Close Enemies
La Biennale di Venezia

Close Enemies (Freres Ennemis): Venice Film Review

I will basically watch anything starring Matthias Schoenaerts and that hasn’t always worked out well for me – what with his recent efforts including the Racer and the Jailbird and Red Sparrow. Close Enemies was an improvement on these, but I still wasn’t overly impressed by it.

Schoenaerts plays Manuel, who distributes cocaine. One day he is planning to sell a huge package with his childhood pals and two of their group are shot dead. Manuel manages to escape but he’s then on the run, having no clue who is after him or who to trust. His other close childhood friend Driss (Reda Kateb) works in the police and he breaks the boundaries by guiding Manuel through the situation.

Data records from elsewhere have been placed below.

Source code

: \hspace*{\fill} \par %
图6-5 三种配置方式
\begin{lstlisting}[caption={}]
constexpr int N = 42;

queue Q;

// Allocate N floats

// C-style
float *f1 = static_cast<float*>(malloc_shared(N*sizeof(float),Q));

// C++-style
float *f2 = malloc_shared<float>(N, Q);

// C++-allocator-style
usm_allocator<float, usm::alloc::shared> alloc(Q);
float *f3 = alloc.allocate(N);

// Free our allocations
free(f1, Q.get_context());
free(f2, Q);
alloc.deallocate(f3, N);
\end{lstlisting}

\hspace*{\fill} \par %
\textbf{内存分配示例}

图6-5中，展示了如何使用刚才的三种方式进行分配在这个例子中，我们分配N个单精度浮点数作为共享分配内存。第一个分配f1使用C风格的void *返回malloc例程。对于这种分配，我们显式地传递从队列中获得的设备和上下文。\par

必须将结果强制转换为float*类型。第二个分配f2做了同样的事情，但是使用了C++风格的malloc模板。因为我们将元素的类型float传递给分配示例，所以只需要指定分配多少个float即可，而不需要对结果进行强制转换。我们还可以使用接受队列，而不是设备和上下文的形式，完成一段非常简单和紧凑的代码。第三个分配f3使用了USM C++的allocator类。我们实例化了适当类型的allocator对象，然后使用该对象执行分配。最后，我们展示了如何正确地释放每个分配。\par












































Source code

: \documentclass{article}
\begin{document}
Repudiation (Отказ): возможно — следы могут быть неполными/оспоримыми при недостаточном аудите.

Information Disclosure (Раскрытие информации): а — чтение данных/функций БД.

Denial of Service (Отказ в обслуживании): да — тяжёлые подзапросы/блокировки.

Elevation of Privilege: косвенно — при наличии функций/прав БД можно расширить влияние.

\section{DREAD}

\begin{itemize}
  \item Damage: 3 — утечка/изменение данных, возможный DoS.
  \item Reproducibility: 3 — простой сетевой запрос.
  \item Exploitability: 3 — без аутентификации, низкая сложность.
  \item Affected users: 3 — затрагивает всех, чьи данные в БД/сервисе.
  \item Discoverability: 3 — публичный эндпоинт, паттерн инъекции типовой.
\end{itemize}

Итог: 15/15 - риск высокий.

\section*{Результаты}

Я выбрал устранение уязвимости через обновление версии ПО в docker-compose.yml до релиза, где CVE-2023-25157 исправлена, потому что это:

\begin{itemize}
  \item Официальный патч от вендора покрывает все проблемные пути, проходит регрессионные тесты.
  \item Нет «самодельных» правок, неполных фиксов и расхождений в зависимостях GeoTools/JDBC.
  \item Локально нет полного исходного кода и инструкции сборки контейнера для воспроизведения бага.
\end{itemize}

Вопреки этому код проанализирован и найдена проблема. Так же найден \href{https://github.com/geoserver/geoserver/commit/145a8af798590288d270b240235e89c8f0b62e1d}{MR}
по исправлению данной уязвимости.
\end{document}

There was nothing obviously wrong about Close Enemies, but I just felt so meh about the whole thing. The lead actors gave fine performances and the story took interesting and surprising turns but I was ambivalent. The story started off strong and I had no idea what it was about, so the initial incident shocked me and sustained my interest for a bit, but I became increasingly confused by all the twists and turns. With the exception of a couple of shocking developments, I eventually stopped caring about it, so the ending didn’t have the emotional impact it was going for.

I would really love Schoenaerts to pick roles in films I really like sometime soon, please!

Release information not known yet 

Rating: 3 out of 5.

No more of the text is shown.